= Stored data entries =
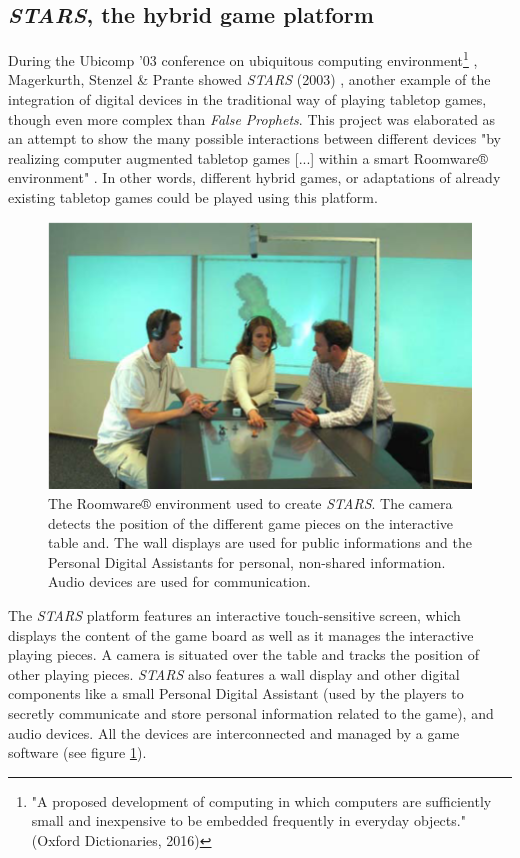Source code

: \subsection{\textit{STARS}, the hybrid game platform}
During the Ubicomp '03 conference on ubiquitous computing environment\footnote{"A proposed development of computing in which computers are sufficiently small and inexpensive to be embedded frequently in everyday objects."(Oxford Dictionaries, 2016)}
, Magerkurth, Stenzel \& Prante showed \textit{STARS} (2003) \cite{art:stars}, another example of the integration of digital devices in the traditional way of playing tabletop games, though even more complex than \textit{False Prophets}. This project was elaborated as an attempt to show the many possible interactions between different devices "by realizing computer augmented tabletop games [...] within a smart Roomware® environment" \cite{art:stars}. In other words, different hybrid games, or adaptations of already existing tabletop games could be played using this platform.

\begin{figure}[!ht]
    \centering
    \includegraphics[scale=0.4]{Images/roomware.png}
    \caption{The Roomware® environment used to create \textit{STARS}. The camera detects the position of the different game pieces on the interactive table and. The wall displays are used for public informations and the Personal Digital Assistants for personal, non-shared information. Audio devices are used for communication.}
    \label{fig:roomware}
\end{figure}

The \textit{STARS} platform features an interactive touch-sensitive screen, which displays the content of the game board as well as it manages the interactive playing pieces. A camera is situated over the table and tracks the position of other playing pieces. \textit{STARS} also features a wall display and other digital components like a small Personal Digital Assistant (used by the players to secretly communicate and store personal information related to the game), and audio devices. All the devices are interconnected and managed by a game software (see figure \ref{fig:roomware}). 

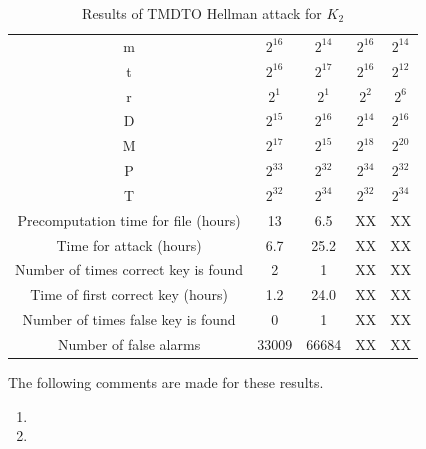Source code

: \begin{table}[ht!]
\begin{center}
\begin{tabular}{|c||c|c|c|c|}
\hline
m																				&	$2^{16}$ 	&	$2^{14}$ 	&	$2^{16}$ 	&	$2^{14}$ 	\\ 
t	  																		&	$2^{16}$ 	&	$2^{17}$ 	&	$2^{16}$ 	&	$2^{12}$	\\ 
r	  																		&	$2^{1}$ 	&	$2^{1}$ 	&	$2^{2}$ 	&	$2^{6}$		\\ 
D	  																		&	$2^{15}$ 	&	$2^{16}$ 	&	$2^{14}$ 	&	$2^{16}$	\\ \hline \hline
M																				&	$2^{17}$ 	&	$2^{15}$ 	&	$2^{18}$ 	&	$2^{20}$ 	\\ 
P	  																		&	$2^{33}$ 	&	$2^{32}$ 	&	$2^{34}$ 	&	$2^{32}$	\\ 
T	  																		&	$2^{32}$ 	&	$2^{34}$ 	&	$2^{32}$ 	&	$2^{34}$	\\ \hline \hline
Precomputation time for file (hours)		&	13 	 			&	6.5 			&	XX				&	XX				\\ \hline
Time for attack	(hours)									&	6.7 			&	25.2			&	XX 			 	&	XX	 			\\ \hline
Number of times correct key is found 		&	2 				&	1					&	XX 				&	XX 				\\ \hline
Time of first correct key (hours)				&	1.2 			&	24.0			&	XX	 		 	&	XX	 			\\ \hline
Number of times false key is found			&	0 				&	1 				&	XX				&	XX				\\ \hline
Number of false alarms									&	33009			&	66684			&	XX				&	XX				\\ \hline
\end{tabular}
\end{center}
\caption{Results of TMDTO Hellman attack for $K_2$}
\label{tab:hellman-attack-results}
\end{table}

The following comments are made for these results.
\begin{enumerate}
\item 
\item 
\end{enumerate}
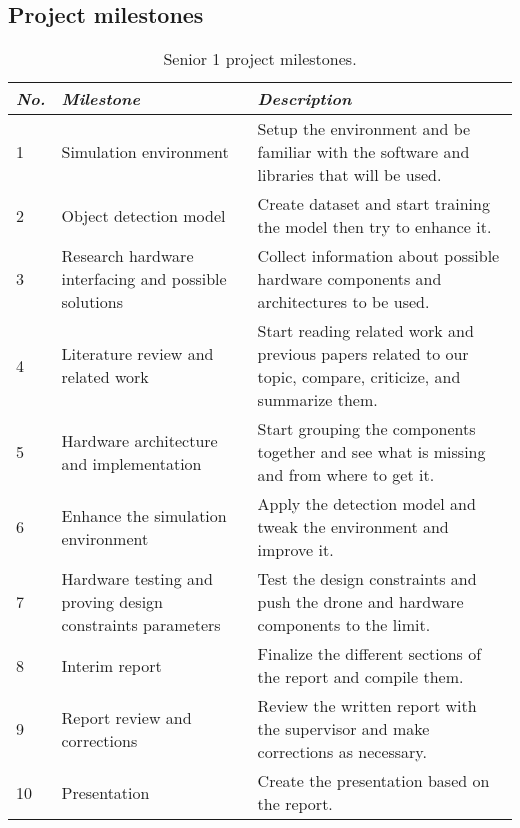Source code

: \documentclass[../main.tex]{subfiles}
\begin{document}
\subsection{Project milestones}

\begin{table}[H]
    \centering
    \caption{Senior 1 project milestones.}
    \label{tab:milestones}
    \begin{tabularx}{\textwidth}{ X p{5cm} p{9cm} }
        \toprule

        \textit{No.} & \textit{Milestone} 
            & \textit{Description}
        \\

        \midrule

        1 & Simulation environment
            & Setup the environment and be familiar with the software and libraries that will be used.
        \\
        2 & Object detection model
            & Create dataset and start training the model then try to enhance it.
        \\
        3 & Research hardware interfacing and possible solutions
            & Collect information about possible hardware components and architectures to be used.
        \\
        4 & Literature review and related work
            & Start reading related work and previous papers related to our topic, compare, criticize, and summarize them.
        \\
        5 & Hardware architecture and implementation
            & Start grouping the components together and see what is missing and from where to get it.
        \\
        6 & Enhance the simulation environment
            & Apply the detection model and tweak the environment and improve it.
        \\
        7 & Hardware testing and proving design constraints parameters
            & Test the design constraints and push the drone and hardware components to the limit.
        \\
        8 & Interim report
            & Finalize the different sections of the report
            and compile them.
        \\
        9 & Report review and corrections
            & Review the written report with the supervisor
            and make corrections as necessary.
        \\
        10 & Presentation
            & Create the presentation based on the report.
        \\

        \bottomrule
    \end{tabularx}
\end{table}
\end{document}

= Brief =
Print the entries as they stand, first line through the line holding "During the Ubicomp", with every picture removed.

= Result for this task =
Source code

: \subsection{\textit{STARS}, the hybrid game platform}
During the Ubicomp '03 conference on ubiquitous computing environment\footnote{"A proposed development of computing in which computers are sufficiently small and inexpensive to be embedded frequently in everyday objects."(Oxford Dictionaries, 2016)}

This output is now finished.